Archive for the 'Mr. T' Category

Dinosaur High School (1987)

Directed by
John McTiernan (Predator)
with
Brian Blessed (Fat guy with a beard)

Writing credits
Agatha Christie
Moomin Clown-brak
Billy “Supermachine” Freakinkins

Produced By
Morgan Freeman (posing as a dog)

Genre: Action / Adventure / Time-travelling / Dinosaurs / Love story / Romantic Horror Slasher / Swimming pools / Gnarly (more)

Tagline: This little dinosaur has survived extinction… but can he survive HIGH SCHOOL?? (more)

Plot Outline (supplied by Din0-Fan-2000): Two totally gnarly dudes, COREY and BRAINER, are taking their annual skiing trip to Mount McHighfrost with their family. One day, out causing mischeif, they come across an old abandoned ice cave. They venture inside, while some tinkly piano music and soft synth layers echo around. Suddenly they come across a giant block of ice. It contains a real live dinosaur who is totally frozen up!! Then a storm comes and totally blocks the entrance of the cave and it gets all dark and cold and pretty scary (I know I was scared, anytway!!!) The two young bucks decide to make a fire but they foolishly didn’t realise that the fire would melt the ice!> (of cours!!!) So they fall asleep with the fire on in between them. Unbeknownst to them as they fall asleep, the fire starts melting the block of ice. at this point you get pretty darn pumped as the melted ice reveals the dinosaur bit by bit… first just its nostrils and it breathes in and out loudly. Then it thaws down to the mouth and a tongue comes out and some saliva dribble,s and it makes a kind of weak braying sound like a baby donkey. Naturally the dinosaour has been asleep for about a million years or whatever so it is pretty hungry and weak. Suddenly the ice thors out realy slowly and then reveals its arms which scratch around the place constantly. Then before you realise it the whole dinosaur has be revealed!! and it walks over to the boys and starts licking them and kicking them but not too hard.
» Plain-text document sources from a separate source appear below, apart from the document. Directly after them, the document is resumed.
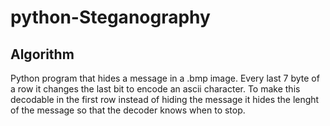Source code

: # python-Steganography
## Algorithm
Python program that hides a message in a .bmp image.
Every last 7 byte of a row it changes the last bit to encode an ascii character.
To make this decodable in the first row instead of hiding the message it hides the lenght of the message so that the decoder knows when to stop.
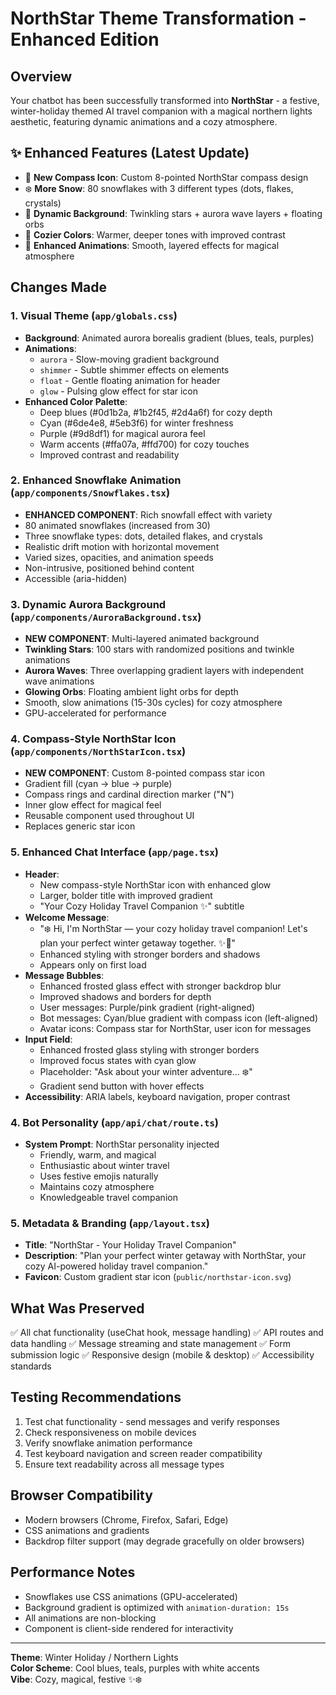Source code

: # NorthStar Theme Transformation - Enhanced Edition

## Overview
Your chatbot has been successfully transformed into **NorthStar** - a festive, winter-holiday themed AI travel companion with a magical northern lights aesthetic, featuring dynamic animations and a cozy atmosphere.

## ✨ Enhanced Features (Latest Update)
- 🧭 **New Compass Icon**: Custom 8-pointed NorthStar compass design
- ❄️ **More Snow**: 80 snowflakes with 3 different types (dots, flakes, crystals)
- 🌌 **Dynamic Background**: Twinkling stars + aurora wave layers + floating orbs
- 🎨 **Cozier Colors**: Warmer, deeper tones with improved contrast
- 💫 **Enhanced Animations**: Smooth, layered effects for magical atmosphere

## Changes Made

### 1. Visual Theme (`app/globals.css`)
- **Background**: Animated aurora borealis gradient (blues, teals, purples)
- **Animations**: 
  - `aurora` - Slow-moving gradient background
  - `shimmer` - Subtle shimmer effects on elements
  - `float` - Gentle floating animation for header
  - `glow` - Pulsing glow effect for star icon
- **Enhanced Color Palette**: 
  - Deep blues (#0d1b2a, #1b2f45, #2d4a6f) for cozy depth
  - Cyan (#6de4e8, #5eb3f6) for winter freshness
  - Purple (#9d8df1) for magical aurora feel
  - Warm accents (#ffa07a, #ffd700) for cozy touches
  - Improved contrast and readability

### 2. Enhanced Snowflake Animation (`app/components/Snowflakes.tsx`)
- **ENHANCED COMPONENT**: Rich snowfall effect with variety
- 80 animated snowflakes (increased from 30)
- Three snowflake types: dots, detailed flakes, and crystals
- Realistic drift motion with horizontal movement
- Varied sizes, opacities, and animation speeds
- Non-intrusive, positioned behind content
- Accessible (aria-hidden)

### 3. Dynamic Aurora Background (`app/components/AuroraBackground.tsx`)
- **NEW COMPONENT**: Multi-layered animated background
- **Twinkling Stars**: 100 stars with randomized positions and twinkle animations
- **Aurora Waves**: Three overlapping gradient layers with independent wave animations
- **Glowing Orbs**: Floating ambient light orbs for depth
- Smooth, slow animations (15-30s cycles) for cozy atmosphere
- GPU-accelerated for performance

### 4. Compass-Style NorthStar Icon (`app/components/NorthStarIcon.tsx`)
- **NEW COMPONENT**: Custom 8-pointed compass star icon
- Gradient fill (cyan → blue → purple)
- Compass rings and cardinal direction marker ("N")
- Inner glow effect for magical feel
- Reusable component used throughout UI
- Replaces generic star icon

### 5. Enhanced Chat Interface (`app/page.tsx`)
- **Header**: 
  - New compass-style NorthStar icon with enhanced glow
  - Larger, bolder title with improved gradient
  - "Your Cozy Holiday Travel Companion ✨" subtitle
- **Welcome Message**: 
  - "❄️ Hi, I'm NorthStar — your cozy holiday travel companion! Let's plan your perfect winter getaway together. ✨🌟"
  - Enhanced styling with stronger borders and shadows
  - Appears only on first load
- **Message Bubbles**:
  - Enhanced frosted glass effect with stronger backdrop blur
  - Improved shadows and borders for depth
  - User messages: Purple/pink gradient (right-aligned)
  - Bot messages: Cyan/blue gradient with compass icon (left-aligned)
  - Avatar icons: Compass star for NorthStar, user icon for messages
- **Input Field**:
  - Enhanced frosted glass styling with stronger borders
  - Improved focus states with cyan glow
  - Placeholder: "Ask about your winter adventure... ❄️"
  - Gradient send button with hover effects
- **Accessibility**: ARIA labels, keyboard navigation, proper contrast

### 4. Bot Personality (`app/api/chat/route.ts`)
- **System Prompt**: NorthStar personality injected
  - Friendly, warm, and magical
  - Enthusiastic about winter travel
  - Uses festive emojis naturally
  - Maintains cozy atmosphere
  - Knowledgeable travel companion

### 5. Metadata & Branding (`app/layout.tsx`)
- **Title**: "NorthStar - Your Holiday Travel Companion"
- **Description**: "Plan your perfect winter getaway with NorthStar, your cozy AI-powered holiday travel companion."
- **Favicon**: Custom gradient star icon (`public/northstar-icon.svg`)

## What Was Preserved
✅ All chat functionality (useChat hook, message handling)
✅ API routes and data handling
✅ Message streaming and state management
✅ Form submission logic
✅ Responsive design (mobile & desktop)
✅ Accessibility standards

## Testing Recommendations
1. Test chat functionality - send messages and verify responses
2. Check responsiveness on mobile devices
3. Verify snowflake animation performance
4. Test keyboard navigation and screen reader compatibility
5. Ensure text readability across all message types

## Browser Compatibility
- Modern browsers (Chrome, Firefox, Safari, Edge)
- CSS animations and gradients
- Backdrop filter support (may degrade gracefully on older browsers)

## Performance Notes
- Snowflakes use CSS animations (GPU-accelerated)
- Background gradient is optimized with `animation-duration: 15s`
- All animations are non-blocking
- Component is client-side rendered for interactivity

---

**Theme**: Winter Holiday / Northern Lights  
**Color Scheme**: Cool blues, teals, purples with white accents  
**Vibe**: Cozy, magical, festive ✨❄️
Then they wake up and they are like WOAAAHH!! but they high five each other and hten they try to high five the dinosaur. At first of course it doesn’t know how to do it (duh, its a dinosaur!!) but eventually it gets the hang of it so they do some high fives and then they roast marshamallows on the fire and say “Awesome!” in unison. Luckily the boys had a creepy disabled brother that they carry around in a backpack. They feed it scraps of meat. Then they look at each other and nod and wink and say “Are you thinking what I’m thinking buddy?” and then they strip the brother of all his clothes and throw him off a cliff and give the clothes to the dinosaur including an awesome cap. They put it on the dinosaur and then the dinosaur turns it around backwards!! They look at each other, then at the dinosaur, then they say “RADICAL!” And high five pretty hard. The dinosaur kind of says “HORHOM” with some hooting or howling sounds, so they decide to call it “Grunter.”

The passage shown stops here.